Records from a collection:
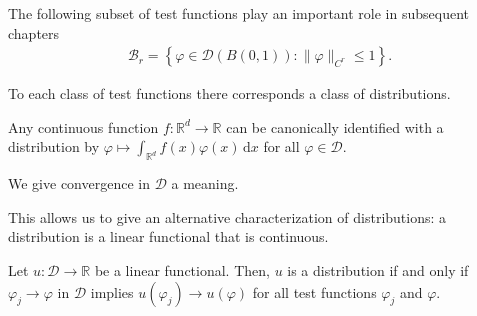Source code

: The following subset of test functions play an important role in subsequent chapters
\begin{align*}
    \mathcal{B}_r = \left\{ \varphi \in \mathcal{D}(B(0,1)) : \lVert \varphi \rVert_{C^r} \leq 1 \right\}.
\end{align*}

To each class of test functions there corresponds a class of distributions.

Any continuous function \( f: \mathbb{R}^d \to \mathbb{R} \) can be canonically identified with a distribution by \( \varphi \mapsto \int_{\mathbb{R}^d} f(x) \varphi(x) \, \mathrm{d}x \) for all \( \varphi \in \mathcal{D} \).

We give {convergence in \(\mathcal{D}\)} a meaning.


This allows us to give an alternative characterization of distributions: a distribution is a linear functional that is {continuous}.

\begin{lemma}
    Let \(u: \mathcal{D} \to \mathbb{R}\) be a linear functional. Then, \(u\) is a {distribution} if and only if \( \varphi_j \to \varphi \) in \(\mathcal{D}\) implies \(u(\varphi_j) \to u(\varphi)\) for all test functions \(\varphi_j\) and \( \varphi \).
\end{lemma}


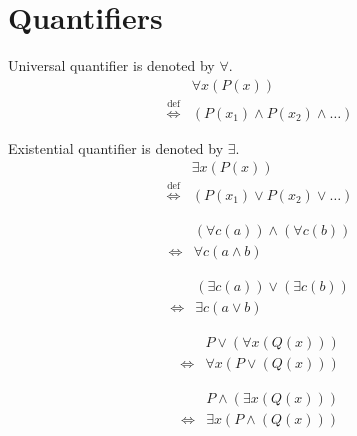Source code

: \section{Quantifiers}
\begin{defn}
Universal quantifier is denoted by $\forall$.
\begin{align*}
& \forall x (P(x)) \\
\overset{\operatorname{def}}{\iff} & (P(x_1) \land P(x_2) \land \dots)
\end{align*}
\end{defn}

\begin{defn}
Existential quantifier is denoted by $\exists$.
\begin{align*}
& \exists x (P(x)) \\
\overset{\operatorname{def}}{\iff} & (P(x_1) \lor P(x_2) \lor \dots)
\end{align*}
\end{defn}

\begin{prop}
\label{Proposition:forall_land_commutativity}
\begin{align*}
& (\forall c (a)) \land (\forall c (b)) \\
\iff & \forall c (a \land b)
\end{align*}
\end{prop}

\begin{prop}
\label{Proposition:exists_lor_commutativity}
\begin{align*}
& (\exists c (a)) \lor (\exists c (b)) \\
\iff & \exists c (a \lor b)
\end{align*}
\end{prop}

\begin{prop}
\label{Proposition:lor_forall_distributivity}
\begin{align*}
& P \lor (\forall x (Q(x))) \\
\iff & \forall x (P \lor (Q(x)))
\end{align*}
\end{prop}

\begin{prop}
\label{Proposition:land_exists_distributivity}
\begin{align*}
& P \land (\exists x (Q(x))) \\
\iff & \exists x (P \land (Q(x)))
\end{align*}
\end{prop}

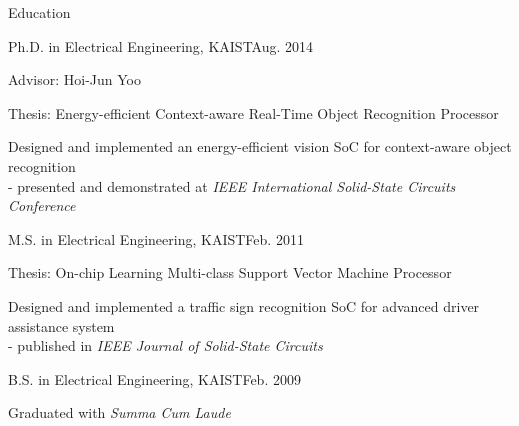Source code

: \documentclass{resume} %
\begin{document}
\begin{section}{Education}

\begin{subsection}{Ph.D. in Electrical Engineering, KAIST}{Aug. 2014}{}{}%
\item Advisor: Hoi-Jun Yoo
\item Thesis: Energy-efficient Context-aware Real-Time Object Recognition Processor
\item Designed and implemented an energy-efficient vision SoC for context-aware object recognition \\
- presented and demonstrated at \emph{IEEE International Solid-State Circuits Conference}
\end{subsection}

\begin{subsection}{M.S. in Electrical Engineering, KAIST}{Feb. 2011}{}{}%
\item Thesis: On-chip Learning Multi-class Support Vector Machine Processor
\item Designed and implemented a traffic sign recognition SoC for advanced driver assistance system \\
- published in \emph{IEEE Journal of Solid-State Circuits}
\end{subsection}

\begin{subsection}{B.S. in Electrical Engineering, KAIST}{Feb. 2009}{}{}
\item Graduated with \emph{Summa Cum Laude}
\end{subsection}

\end{section}
\end{document}
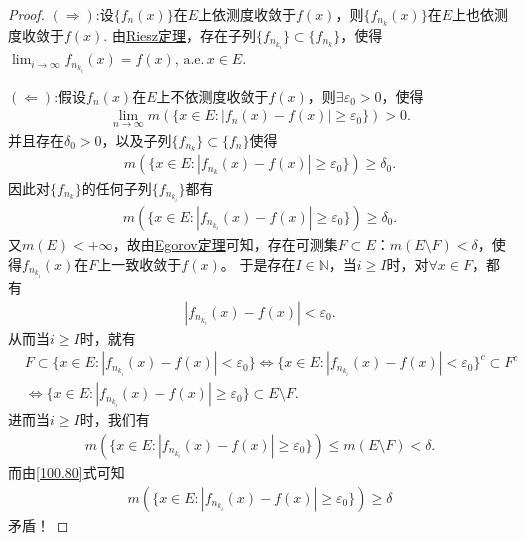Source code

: \documentclass[../../main.tex]{subfiles}%
\begin{document}
\begin{proof}

\((\Rightarrow)\):设$\{f_n(x)\}$在$E$上依测度收敛于$f(x)$，则$\{f_{n_k}(x)\}$在$E$上也依测度收敛于$f(x)$. 由\hyperref[theorem:Riesz定理]{Riesz定理}，存在子列\(\{f_{n_{k_i}}\} \subset \{f_{n_k}\}\)，使得$\lim_{i\to \infty}f_{n_{k_i}}(x)= f(x),\,\text{a.e.}\,x\in E.$

\((\Leftarrow)\):假设\(f_n(x)\)在\(E\)上不依测度收敛于\(f(x)\)，则\(\exists \varepsilon_0 > 0\)，使得
\begin{align*}
\underset{n\rightarrow \infty}{\lim}m(\{x\in E:|f_n(x)-f(x)|\geqslant \varepsilon _0\})>0.
\end{align*}
并且存在\(\delta_0 > 0\)，以及子列\(\{f_{n_k}\} \subset \{f_n\}\)使得
\begin{align*}
m(\{x \in E : |f_{n_k}(x) - f(x)| \geqslant \varepsilon_0\}) \geqslant \delta_0.
\end{align*}
因此对\(\{f_{n_k}\}\)的任何子列$\{f_{n_{k_i}}\}$都有
\begin{align}
m(\{x \in E : |f_{n_{k_i}}(x) - f(x)| \geqslant \varepsilon_0\}) \geqslant \delta_0.\label{100.80}
\end{align}
又\(m(E) < +\infty\)，故由\hyperref[theorem:Egorov定理]{Egorov定理}可知，存在可测集\(F \subset E\)：\(m(E \setminus F) < \delta\)，使得\(f_{n_{k_i}}(x)\)在\(F\)上一致收敛于\(f(x)\)。
于是存在\(I \in \mathbb{N}\)，当\(i \geqslant I\)时，对\(\forall x \in F\)，都有
\begin{align*}
|f_{n_{k_i}}(x) - f(x)| < \varepsilon_0.
\end{align*}
从而当\(i \geqslant I\)时，就有
\begin{align*}
&F \subset \{x \in E : |f_{n_{k_i}}(x) - f(x)| < \varepsilon_0\} \Longleftrightarrow \{x \in E : |f_{n_{k_i}}(x) - f(x)| < \varepsilon_0\}^c \subset F^c \\
&\Longleftrightarrow \{x \in E : |f_{n_{k_i}}(x) - f(x)| \geqslant \varepsilon_0\} \subset E \setminus F.
\end{align*}
进而当\(i \geqslant I\)时，我们有
\begin{align*}
m(\{x \in E : |f_{n_{k_i}}(x) - f(x)| \geqslant \varepsilon_0\}) \leqslant m(E \setminus F) < \delta.
\end{align*}
而由\eqref{100.80}式可知
\begin{align*}
m(\{x \in E : |f_{n_{k_i}}(x) - f(x)| \geqslant \varepsilon_0\}) \geqslant \delta
\end{align*}
矛盾！

\end{proof}
\end{document}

#### ACTIVITY:
Where does "efficient" appear in the records above? Copy each line that holds it.

#### ANSWER AREA:
\item Thesis: Energy-efficient Context-aware Real-Time Object Recognition Processor
\item Designed and implemented an energy-efficient vision SoC for context-aware object recognition \\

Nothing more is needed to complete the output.